From high up on the escarpment we
spotted a shady lunch spot down in the dry gorge
of the Kuiseb River . . . when we got there we
found our spot already occupied by Peter and
Kristal Kunstler, whom we'd met days before at
Okaukuego. It was a delightful coincidence and we
celebrated with a lunch of wine, cheese, bread
and Oryx biltong.
We stopped in a little village
for petrol. They had a nice, new-looking gas
pump, but no electricity. So the attendant
delivered fuel with a hand-cranked pump.
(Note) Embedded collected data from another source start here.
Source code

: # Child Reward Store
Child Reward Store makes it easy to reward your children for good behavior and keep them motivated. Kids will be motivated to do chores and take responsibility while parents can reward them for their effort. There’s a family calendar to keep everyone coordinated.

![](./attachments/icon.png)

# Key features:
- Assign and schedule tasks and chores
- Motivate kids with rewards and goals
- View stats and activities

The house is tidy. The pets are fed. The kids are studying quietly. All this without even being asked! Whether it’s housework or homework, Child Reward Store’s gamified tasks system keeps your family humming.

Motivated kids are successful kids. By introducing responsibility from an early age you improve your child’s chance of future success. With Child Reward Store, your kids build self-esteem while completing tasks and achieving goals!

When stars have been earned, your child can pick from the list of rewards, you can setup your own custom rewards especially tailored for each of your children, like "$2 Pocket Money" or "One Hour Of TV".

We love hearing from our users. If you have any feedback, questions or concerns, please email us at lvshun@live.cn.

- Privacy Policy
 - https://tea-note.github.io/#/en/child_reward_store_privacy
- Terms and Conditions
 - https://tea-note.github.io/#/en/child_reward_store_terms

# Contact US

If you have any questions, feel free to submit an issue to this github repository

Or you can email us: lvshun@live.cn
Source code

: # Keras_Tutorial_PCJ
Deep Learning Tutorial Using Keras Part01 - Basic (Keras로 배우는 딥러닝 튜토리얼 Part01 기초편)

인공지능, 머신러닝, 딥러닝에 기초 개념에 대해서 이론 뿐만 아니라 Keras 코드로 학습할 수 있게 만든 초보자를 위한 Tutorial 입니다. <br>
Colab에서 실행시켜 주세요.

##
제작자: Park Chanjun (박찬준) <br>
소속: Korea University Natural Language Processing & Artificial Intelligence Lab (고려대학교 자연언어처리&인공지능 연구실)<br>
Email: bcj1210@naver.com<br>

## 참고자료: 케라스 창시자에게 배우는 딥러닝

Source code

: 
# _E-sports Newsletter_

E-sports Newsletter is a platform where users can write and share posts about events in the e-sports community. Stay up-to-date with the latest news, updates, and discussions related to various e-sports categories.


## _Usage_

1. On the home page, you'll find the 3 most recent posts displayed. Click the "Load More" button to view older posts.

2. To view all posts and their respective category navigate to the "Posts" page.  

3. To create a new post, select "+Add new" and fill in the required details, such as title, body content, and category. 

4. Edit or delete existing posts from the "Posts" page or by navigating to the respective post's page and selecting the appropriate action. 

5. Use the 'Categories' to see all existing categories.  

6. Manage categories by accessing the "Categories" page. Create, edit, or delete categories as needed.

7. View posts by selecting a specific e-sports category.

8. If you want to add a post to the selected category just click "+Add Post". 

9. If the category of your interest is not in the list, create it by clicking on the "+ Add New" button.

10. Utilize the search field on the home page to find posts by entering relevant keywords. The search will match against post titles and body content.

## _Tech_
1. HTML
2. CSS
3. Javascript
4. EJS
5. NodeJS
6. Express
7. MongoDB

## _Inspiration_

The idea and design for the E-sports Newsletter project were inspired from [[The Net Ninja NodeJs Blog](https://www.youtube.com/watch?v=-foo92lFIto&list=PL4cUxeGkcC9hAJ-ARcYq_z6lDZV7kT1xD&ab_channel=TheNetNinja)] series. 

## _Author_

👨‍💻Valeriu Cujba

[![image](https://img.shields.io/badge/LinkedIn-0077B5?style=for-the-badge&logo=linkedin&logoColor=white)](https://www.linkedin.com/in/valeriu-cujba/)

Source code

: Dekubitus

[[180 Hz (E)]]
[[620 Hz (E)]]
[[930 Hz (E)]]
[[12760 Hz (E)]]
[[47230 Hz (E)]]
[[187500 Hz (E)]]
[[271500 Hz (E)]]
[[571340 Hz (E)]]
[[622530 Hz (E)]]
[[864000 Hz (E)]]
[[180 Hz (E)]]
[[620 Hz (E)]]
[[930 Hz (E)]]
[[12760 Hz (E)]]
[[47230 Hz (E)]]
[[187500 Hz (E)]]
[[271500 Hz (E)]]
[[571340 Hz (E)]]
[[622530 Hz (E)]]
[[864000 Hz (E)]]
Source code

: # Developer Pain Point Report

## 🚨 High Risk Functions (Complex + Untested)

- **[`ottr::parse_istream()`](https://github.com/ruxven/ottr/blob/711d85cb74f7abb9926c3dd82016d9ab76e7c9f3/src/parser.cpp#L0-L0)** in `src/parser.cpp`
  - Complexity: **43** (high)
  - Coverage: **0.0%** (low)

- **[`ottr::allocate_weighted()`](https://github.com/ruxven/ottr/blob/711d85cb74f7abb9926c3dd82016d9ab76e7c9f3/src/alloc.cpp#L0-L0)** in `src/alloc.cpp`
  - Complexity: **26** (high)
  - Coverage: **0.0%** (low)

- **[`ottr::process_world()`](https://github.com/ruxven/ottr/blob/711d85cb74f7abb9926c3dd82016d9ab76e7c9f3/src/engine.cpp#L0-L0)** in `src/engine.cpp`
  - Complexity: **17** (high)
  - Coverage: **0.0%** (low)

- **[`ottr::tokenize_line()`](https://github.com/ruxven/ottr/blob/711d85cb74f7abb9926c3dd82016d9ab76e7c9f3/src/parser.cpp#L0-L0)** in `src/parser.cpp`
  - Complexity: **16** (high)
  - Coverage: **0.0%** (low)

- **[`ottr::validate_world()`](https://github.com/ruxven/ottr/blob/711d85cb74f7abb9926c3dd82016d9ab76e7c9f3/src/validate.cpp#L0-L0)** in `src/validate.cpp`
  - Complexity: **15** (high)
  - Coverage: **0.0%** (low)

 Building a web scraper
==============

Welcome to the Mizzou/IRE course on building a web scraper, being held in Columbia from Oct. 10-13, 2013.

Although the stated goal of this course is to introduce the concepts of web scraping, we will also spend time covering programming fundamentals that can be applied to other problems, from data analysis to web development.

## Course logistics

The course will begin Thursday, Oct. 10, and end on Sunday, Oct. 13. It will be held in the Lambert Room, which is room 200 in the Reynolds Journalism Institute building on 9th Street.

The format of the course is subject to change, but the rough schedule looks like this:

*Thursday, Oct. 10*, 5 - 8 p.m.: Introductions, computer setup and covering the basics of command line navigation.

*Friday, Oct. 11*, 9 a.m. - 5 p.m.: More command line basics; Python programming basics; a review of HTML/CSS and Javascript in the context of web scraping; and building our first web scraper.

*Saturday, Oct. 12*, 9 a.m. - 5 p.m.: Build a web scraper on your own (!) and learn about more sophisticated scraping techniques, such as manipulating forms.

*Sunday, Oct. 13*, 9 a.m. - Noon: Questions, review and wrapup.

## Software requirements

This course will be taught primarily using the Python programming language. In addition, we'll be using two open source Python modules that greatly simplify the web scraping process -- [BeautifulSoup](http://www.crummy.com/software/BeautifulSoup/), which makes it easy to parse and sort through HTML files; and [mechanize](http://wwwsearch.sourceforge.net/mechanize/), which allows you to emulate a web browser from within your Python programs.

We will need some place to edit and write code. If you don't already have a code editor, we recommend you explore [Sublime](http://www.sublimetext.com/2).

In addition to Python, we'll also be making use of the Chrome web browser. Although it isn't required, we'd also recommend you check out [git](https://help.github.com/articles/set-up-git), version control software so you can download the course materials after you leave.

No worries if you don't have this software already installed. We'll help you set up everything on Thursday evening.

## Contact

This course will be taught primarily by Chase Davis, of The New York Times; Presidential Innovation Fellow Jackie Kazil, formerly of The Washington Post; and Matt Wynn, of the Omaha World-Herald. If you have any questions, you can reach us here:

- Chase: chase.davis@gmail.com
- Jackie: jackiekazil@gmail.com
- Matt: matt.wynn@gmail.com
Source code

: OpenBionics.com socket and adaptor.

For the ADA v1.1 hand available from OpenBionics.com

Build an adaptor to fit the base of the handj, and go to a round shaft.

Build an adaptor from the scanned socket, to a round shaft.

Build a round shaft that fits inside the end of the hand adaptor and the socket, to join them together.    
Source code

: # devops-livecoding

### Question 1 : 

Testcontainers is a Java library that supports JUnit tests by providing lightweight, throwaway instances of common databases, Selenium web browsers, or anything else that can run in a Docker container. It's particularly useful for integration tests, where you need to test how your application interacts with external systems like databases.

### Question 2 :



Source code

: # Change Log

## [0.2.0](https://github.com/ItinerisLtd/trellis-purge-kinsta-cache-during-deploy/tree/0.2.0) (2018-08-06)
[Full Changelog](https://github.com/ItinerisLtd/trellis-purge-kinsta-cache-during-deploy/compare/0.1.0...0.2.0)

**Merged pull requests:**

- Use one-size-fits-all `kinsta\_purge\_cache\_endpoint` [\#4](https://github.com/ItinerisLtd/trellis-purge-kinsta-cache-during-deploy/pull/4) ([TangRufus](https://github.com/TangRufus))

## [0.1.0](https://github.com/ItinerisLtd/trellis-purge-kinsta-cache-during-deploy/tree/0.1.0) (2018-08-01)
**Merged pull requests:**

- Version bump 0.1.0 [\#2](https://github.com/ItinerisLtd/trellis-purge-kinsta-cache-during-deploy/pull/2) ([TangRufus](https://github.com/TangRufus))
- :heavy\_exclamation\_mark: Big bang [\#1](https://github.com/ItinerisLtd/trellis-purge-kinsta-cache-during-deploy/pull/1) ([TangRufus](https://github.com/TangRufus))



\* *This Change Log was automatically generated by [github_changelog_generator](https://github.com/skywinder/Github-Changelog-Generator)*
Tyler
woke up a little meerkat that was asleep in a
shady spot alongside the station, and fed it some
chips.
A long, hot afternoon later we
pulled up to our little tent-house at the edge of
the Sossusvlei dunes. Ty went out at dusk to
explore for bugs and birds.
Later that evening at dinner we
met Bushman (we never did learn his real name).
Bushman is an Afrikaner who grew up on a ranch
near Reitfontein. He's spent his whole life
trying to learn the ways and skills of the San
bushmen. We made arrangements with him to guide
us on a hiking trip the next morning into the
Sossusvlei dunes.
Monday 13 April
1998
In order to get a headstart on
the heat, we were up and ready to go at 0500.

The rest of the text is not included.